What the exercise asks:
Print nothing but the lines below starting at the line that holds "### Napad Imitacije Kolege" and ending at the line that holds "Dakle, aplikacija bi", including both, each exactly as written.

Data provided:

========

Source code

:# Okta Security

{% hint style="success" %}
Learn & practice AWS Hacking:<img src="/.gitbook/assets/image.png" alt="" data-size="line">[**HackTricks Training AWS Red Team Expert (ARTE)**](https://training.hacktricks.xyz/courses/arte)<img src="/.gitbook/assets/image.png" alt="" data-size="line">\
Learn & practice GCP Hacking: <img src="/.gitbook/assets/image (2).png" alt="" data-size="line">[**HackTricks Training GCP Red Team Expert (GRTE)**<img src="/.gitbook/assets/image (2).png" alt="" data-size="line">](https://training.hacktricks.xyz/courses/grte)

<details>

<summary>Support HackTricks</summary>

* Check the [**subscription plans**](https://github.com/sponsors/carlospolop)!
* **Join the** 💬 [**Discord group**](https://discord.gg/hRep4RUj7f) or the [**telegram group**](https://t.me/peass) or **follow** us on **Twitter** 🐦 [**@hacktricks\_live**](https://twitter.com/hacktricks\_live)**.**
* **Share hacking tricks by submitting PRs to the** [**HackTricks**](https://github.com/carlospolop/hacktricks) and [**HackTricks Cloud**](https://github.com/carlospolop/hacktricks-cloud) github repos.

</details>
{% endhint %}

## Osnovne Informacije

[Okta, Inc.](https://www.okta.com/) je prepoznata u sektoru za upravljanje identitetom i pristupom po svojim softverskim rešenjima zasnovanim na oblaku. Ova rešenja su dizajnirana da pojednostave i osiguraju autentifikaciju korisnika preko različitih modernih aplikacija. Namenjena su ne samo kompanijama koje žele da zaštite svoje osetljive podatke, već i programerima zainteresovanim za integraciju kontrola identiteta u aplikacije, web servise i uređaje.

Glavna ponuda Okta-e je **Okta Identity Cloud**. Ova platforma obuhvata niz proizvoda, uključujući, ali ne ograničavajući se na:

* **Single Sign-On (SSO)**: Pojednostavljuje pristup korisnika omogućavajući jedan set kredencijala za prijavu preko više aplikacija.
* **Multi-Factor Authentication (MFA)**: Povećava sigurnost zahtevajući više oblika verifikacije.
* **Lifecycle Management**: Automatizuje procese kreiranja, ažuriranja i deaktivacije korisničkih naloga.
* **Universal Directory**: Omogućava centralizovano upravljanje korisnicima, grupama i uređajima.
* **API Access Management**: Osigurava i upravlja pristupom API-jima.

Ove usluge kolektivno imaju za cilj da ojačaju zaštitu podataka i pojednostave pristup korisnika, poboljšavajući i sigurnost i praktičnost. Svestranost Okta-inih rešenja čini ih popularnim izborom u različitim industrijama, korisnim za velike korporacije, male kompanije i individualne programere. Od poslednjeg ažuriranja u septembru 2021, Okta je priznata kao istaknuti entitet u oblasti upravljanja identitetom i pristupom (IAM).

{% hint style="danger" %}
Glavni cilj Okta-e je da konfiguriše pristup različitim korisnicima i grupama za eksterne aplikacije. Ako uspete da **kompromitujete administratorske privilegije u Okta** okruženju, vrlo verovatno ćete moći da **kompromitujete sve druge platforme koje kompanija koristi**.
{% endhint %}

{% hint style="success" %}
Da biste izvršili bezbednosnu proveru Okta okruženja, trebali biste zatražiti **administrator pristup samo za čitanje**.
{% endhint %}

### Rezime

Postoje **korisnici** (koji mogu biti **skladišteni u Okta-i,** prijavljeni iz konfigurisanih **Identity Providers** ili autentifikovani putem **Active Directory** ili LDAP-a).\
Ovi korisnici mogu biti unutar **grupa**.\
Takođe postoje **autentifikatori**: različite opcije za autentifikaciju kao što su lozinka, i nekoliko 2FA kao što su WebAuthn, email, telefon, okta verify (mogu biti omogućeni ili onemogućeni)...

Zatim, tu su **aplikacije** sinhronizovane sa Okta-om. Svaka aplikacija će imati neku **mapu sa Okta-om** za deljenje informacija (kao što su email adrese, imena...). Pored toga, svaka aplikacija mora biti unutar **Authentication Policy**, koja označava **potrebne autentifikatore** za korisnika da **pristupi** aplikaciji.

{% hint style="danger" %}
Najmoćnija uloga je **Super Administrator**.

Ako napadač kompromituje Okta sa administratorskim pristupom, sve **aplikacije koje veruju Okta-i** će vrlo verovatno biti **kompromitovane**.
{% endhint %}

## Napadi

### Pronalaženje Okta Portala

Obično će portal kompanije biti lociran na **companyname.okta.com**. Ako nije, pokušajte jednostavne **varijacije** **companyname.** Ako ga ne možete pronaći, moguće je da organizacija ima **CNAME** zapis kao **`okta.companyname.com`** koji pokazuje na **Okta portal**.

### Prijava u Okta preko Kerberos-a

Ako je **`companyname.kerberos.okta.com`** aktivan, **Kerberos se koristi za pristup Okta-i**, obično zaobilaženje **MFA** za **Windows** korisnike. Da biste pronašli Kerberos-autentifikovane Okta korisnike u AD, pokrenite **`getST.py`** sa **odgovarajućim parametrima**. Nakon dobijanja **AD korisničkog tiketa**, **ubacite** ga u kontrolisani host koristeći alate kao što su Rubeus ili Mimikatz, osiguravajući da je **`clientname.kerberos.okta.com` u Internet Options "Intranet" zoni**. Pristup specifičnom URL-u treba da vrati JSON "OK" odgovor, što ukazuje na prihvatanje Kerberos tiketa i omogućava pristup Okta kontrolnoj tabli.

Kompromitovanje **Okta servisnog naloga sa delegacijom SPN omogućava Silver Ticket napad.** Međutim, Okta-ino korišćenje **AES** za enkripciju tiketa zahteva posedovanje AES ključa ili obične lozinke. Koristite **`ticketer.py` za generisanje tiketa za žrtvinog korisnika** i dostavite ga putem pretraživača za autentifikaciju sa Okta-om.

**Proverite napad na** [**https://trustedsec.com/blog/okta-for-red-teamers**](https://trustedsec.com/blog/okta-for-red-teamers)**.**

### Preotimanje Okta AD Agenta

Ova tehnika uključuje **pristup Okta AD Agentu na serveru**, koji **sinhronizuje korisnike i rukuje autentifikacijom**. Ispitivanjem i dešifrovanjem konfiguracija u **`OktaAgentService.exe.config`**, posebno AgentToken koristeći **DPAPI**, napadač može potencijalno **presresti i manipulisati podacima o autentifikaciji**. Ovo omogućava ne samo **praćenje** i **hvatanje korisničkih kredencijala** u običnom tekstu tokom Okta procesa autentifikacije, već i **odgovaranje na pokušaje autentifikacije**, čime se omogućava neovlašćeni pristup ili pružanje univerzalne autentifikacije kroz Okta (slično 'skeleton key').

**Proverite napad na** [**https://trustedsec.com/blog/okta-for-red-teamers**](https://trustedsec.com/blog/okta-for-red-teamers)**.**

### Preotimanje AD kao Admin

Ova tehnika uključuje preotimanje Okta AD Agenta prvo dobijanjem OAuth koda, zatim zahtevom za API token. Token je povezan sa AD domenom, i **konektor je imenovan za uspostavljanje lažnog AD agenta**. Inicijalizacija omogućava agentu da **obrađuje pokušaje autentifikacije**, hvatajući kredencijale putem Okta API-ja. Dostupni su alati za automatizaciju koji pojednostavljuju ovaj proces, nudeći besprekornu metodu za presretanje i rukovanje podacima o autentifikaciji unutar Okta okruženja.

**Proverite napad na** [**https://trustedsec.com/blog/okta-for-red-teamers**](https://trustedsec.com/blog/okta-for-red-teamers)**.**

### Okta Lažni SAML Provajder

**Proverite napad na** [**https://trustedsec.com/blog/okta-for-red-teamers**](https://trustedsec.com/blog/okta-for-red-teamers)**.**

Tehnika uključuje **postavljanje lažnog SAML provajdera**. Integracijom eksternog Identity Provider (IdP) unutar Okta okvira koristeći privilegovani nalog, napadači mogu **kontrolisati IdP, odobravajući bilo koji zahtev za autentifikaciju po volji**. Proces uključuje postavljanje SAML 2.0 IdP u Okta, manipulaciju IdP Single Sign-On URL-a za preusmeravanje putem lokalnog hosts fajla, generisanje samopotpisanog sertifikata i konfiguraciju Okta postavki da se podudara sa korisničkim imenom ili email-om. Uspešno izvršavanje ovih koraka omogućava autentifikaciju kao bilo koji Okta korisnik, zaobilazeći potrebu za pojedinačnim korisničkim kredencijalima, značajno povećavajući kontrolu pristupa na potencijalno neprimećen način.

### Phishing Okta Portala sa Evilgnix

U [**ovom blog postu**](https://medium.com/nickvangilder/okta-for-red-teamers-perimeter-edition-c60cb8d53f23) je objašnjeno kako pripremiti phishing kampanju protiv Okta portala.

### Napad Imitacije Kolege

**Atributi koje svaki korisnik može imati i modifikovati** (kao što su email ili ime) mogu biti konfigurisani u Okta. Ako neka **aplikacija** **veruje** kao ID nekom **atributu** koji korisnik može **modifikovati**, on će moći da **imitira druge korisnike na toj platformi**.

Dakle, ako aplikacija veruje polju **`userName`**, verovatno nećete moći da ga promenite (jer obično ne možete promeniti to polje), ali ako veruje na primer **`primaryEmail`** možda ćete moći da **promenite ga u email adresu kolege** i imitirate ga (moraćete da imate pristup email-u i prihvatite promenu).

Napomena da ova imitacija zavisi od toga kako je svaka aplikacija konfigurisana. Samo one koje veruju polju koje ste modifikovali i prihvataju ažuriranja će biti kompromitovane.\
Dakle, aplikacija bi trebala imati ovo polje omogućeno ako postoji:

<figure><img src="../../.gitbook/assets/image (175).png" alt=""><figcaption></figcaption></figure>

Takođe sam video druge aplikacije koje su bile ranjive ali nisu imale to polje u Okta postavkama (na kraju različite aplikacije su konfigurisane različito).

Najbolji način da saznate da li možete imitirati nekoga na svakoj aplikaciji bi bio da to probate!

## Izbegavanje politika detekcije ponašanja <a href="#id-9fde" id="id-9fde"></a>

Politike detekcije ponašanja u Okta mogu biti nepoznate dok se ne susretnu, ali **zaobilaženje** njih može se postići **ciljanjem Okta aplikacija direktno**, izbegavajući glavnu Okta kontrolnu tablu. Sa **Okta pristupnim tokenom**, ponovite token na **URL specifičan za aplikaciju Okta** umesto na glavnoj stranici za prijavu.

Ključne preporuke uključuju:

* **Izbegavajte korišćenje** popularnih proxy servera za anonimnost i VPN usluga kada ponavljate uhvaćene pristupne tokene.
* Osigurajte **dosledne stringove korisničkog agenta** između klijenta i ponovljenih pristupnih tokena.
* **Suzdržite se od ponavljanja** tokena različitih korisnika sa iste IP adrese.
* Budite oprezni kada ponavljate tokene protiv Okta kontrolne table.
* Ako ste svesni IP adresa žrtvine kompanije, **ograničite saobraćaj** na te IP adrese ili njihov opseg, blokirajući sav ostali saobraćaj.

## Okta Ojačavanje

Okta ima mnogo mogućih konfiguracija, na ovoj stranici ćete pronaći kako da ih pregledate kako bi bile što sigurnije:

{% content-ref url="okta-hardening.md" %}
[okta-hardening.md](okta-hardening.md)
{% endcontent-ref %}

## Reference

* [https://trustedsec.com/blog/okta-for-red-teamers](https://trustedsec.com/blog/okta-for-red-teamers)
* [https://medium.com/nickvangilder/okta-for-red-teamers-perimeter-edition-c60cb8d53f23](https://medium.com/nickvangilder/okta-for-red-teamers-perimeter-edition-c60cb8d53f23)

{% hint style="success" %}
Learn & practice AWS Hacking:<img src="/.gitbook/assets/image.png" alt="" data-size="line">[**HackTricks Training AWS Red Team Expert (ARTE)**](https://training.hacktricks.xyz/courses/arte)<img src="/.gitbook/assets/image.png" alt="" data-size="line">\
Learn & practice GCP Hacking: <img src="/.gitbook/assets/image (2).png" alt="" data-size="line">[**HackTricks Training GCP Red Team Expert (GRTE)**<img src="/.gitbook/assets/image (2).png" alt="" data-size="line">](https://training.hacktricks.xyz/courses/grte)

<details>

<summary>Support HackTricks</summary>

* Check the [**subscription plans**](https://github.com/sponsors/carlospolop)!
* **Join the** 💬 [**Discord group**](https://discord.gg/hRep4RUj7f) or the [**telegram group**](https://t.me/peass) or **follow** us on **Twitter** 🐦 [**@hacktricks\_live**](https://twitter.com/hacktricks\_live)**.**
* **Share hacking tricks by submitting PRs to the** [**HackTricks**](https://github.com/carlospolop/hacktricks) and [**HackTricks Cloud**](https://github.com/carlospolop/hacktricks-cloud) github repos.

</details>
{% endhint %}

========

Solution for this problem:
### Napad Imitacije Kolege

**Atributi koje svaki korisnik može imati i modifikovati** (kao što su email ili ime) mogu biti konfigurisani u Okta. Ako neka **aplikacija** **veruje** kao ID nekom **atributu** koji korisnik može **modifikovati**, on će moći da **imitira druge korisnike na toj platformi**.

Dakle, ako aplikacija veruje polju **`userName`**, verovatno nećete moći da ga promenite (jer obično ne možete promeniti to polje), ali ako veruje na primer **`primaryEmail`** možda ćete moći da **promenite ga u email adresu kolege** i imitirate ga (moraćete da imate pristup email-u i prihvatite promenu).

Napomena da ova imitacija zavisi od toga kako je svaka aplikacija konfigurisana. Samo one koje veruju polju koje ste modifikovali i prihvataju ažuriranja će biti kompromitovane.\
Dakle, aplikacija bi trebala imati ovo polje omogućeno ako postoji:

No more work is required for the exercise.